In a study of more than 800 students aged 14 and 15, researchers from Cambridge University also found that physical activity had no effect on academic performance.
This was important because there was a wide misconception that being good at sports detracted from academic achievement, said the authors.
Since this was a prospective study, in which the researchers followed the pupils over time to see how different behaviours affected performance, the scientists said it was reasonable to conclude that too much screen time reduced academic achievement.
This is likely to be a reliable snapshot of participants' usual behaviour, so we can reasonably suggest that screen time may be damaging to a teenager's grades.

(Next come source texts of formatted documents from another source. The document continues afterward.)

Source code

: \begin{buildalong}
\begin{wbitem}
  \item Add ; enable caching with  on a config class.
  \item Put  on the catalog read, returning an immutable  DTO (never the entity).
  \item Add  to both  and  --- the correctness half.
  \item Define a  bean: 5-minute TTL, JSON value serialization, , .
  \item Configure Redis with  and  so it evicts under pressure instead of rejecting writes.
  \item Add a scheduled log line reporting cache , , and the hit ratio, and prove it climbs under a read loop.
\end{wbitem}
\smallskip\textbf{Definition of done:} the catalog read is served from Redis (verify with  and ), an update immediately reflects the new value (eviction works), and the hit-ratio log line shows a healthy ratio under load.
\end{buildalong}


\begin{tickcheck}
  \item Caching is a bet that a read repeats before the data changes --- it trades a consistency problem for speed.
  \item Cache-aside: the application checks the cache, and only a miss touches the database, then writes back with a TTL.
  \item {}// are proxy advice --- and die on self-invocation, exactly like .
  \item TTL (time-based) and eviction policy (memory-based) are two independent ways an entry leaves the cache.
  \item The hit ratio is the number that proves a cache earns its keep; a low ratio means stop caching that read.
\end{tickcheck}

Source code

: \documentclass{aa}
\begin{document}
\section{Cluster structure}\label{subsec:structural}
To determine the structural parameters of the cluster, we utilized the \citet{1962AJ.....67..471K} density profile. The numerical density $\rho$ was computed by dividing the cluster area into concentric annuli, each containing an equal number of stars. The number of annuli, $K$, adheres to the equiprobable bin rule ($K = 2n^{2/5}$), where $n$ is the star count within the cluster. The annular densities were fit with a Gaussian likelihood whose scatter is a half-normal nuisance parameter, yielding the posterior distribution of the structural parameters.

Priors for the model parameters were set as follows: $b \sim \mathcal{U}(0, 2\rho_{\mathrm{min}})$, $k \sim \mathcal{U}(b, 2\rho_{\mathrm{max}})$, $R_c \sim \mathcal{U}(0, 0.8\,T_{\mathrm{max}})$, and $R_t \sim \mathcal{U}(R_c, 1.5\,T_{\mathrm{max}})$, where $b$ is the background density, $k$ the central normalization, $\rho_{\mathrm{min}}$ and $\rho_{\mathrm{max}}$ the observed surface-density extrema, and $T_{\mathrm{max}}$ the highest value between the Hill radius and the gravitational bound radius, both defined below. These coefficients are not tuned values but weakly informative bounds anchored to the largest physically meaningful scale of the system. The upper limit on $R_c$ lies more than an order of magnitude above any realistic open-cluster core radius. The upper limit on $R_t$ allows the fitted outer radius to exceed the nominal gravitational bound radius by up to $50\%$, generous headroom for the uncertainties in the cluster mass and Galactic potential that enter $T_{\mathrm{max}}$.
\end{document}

DR KIRSTEN CORDER, of Cambridge's Centre for Diet and Activity Research
"We only measured this...in Year 10, but this is likely to be a reliable snapshot of participants' usual behaviour, so we can reasonably suggest that screen time may be damaging to a teenager's grades," Dr Kirsten Corder of Cambridge's Centre for Diet and Activity Research, who co-led the work, was quoted as saying in a Reuters report. The study, published in the International Journal Of Behavioural Nutrition And Physical Activity, found the average amount of screen time per day was four hours.
An extra hour in front of the TV or online at age 141/2 was linked with 9.3 fewer exam points at age 16 - equivalent to two grades, for example from a B to a D.
Two extra hours was linked to 18 fewer points.
The results also showed that pupils doing an extra hour of daily homework and reading scored better, getting on average 23.1 more points than their peers.
The scientists said further research was needed to confirm the effect conclusively, but advised parents worried about their children's grades to consider limiting their screen time.
In a breakdown analysis of different screen activities, the researchers found that TV came out as the most detrimental in terms of exam performance.
The researchers have now started taking brain scans of individuals to work out if television or computer screen use is physically changing the brain and damaging cognition. It has previously been thought that teenagers who engage in large amounts of screen time may have worse sleep, which in turn might impact grades, according to Britain's The Telegraph.